| Problem |
Scan the entries below. Report each line where the string "first" occurs.
[[ Provided data, beginning ]]
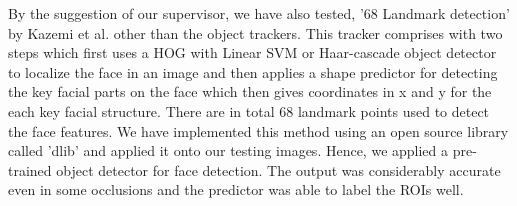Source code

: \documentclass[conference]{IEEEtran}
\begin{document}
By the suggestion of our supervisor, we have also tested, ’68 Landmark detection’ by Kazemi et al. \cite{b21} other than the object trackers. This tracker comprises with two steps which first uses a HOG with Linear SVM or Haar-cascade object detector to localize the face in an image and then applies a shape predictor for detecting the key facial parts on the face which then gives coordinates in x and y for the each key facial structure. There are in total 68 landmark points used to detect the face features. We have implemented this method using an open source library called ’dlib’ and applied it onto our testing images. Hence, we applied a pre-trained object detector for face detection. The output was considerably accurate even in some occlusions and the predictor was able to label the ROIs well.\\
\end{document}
[[ Provided data, end ]]
[[ Provided data, beginning ]]
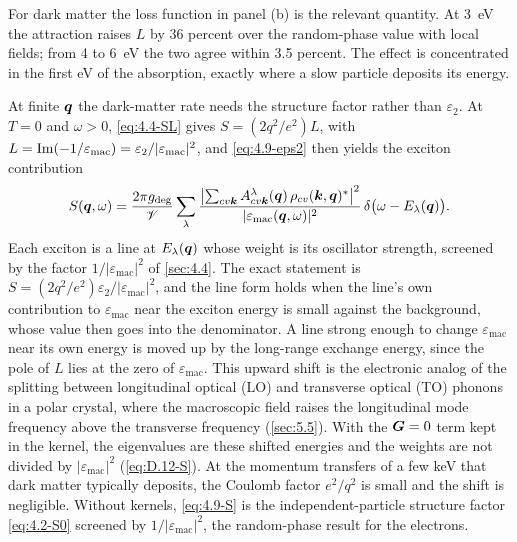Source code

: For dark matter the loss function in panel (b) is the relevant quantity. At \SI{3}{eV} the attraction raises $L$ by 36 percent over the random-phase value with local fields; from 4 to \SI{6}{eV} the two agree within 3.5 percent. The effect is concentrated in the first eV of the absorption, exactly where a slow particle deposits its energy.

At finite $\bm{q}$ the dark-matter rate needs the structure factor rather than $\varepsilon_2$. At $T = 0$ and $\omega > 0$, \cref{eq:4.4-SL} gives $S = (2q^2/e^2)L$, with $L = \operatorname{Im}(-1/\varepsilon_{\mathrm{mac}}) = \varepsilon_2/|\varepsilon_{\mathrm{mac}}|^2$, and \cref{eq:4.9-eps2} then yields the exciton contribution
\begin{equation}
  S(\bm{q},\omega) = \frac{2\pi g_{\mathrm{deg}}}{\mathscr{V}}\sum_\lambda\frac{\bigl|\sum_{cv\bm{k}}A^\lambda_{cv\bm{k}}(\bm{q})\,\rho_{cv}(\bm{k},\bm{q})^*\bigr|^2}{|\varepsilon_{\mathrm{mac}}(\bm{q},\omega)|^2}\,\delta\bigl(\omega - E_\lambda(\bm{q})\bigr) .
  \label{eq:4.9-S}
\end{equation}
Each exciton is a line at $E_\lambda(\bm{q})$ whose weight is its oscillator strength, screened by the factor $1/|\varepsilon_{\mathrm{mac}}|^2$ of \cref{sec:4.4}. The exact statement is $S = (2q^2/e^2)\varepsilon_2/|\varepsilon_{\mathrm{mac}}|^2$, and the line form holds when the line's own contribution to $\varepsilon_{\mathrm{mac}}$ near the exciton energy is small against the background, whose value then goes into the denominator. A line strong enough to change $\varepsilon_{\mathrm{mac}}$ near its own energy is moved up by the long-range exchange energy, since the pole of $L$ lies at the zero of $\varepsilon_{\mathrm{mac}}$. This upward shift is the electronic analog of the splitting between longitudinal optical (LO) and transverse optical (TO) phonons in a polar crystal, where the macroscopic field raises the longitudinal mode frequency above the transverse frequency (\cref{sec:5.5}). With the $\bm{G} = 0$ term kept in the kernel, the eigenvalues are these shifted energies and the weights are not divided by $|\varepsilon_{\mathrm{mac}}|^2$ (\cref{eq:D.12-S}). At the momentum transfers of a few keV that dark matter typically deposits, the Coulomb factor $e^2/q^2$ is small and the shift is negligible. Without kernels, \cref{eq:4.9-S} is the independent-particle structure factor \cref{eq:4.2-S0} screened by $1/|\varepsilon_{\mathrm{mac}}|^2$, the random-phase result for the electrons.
[[ Provided data, end ]]
| Answer |
By the suggestion of our supervisor, we have also tested, ’68 Landmark detection’ by Kazemi et al. \cite{b21} other than the object trackers. This tracker comprises with two steps which first uses a HOG with Linear SVM or Haar-cascade object detector to localize the face in an image and then applies a shape predictor for detecting the key facial parts on the face which then gives coordinates in x and y for the each key facial structure. There are in total 68 landmark points used to detect the face features. We have implemented this method using an open source library called ’dlib’ and applied it onto our testing images. Hence, we applied a pre-trained object detector for face detection. The output was considerably accurate even in some occlusions and the predictor was able to label the ROIs well.\\
: For dark matter the loss function in panel (b) is the relevant quantity. At \SI{3}{eV} the attraction raises $L$ by 36 percent over the random-phase value with local fields; from 4 to \SI{6}{eV} the two agree within 3.5 percent. The effect is concentrated in the first eV of the absorption, exactly where a slow particle deposits its energy.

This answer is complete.